[Stored items]
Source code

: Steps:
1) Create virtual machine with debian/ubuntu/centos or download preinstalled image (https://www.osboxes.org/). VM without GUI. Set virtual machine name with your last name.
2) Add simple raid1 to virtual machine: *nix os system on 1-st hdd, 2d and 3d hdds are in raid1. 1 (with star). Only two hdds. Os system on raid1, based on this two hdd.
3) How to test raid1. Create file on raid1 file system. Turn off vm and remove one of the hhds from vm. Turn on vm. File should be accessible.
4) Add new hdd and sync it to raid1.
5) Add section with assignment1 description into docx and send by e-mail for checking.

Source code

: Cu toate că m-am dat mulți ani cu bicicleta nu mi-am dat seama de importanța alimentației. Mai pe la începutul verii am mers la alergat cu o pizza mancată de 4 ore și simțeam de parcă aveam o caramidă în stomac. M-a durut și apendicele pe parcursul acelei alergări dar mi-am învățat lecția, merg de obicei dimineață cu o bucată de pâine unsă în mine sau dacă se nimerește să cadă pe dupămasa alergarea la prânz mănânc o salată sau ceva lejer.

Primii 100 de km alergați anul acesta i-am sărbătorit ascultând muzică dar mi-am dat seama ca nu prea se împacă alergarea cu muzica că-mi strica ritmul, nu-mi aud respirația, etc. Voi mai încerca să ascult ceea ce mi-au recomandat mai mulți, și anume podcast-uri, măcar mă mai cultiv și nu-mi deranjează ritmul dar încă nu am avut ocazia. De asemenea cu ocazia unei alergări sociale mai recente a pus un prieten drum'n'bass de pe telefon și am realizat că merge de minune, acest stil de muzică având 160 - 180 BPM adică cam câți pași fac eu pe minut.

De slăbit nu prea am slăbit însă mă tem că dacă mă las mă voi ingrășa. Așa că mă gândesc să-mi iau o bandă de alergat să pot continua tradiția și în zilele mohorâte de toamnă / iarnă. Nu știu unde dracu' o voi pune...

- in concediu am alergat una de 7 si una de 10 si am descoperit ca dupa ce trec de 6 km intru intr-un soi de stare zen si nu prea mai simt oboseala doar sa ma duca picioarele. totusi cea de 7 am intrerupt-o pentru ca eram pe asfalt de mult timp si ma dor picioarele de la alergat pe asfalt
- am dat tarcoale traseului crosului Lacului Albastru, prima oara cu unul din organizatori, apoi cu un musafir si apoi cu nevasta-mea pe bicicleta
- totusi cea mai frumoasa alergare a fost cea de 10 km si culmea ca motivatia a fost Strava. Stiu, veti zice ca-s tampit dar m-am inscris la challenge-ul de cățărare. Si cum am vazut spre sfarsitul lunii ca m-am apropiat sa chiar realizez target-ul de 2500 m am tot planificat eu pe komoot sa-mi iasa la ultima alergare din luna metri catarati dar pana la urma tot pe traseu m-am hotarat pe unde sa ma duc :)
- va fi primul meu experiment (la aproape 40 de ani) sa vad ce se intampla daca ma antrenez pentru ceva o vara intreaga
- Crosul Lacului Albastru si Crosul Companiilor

...

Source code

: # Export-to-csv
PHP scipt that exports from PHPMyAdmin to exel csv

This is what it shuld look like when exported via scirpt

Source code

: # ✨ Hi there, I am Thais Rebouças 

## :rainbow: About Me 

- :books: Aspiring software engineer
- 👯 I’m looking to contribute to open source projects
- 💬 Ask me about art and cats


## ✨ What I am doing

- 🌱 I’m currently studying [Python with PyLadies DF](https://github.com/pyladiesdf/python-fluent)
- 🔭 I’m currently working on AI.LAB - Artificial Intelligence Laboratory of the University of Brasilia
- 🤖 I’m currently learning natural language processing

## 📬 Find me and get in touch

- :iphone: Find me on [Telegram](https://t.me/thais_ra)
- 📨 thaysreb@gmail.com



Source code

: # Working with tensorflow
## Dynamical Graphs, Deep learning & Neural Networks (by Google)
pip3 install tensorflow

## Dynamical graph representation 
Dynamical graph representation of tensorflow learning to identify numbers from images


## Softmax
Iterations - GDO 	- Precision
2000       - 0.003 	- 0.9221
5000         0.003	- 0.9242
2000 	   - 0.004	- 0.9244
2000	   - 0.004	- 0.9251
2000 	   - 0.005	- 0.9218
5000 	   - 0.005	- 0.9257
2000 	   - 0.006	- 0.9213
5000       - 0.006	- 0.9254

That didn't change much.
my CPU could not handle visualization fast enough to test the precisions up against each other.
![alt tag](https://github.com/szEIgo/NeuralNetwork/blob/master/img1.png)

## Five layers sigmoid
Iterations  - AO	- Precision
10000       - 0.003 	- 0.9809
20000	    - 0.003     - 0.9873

| What to produce |
Copy out all lines above holding "from".

| Answer space |
3) How to test raid1. Create file on raid1 file system. Turn off vm and remove one of the hhds from vm. Turn on vm. File should be accessible.
PHP scipt that exports from PHPMyAdmin to exel csv
Dynamical graph representation of tensorflow learning to identify numbers from images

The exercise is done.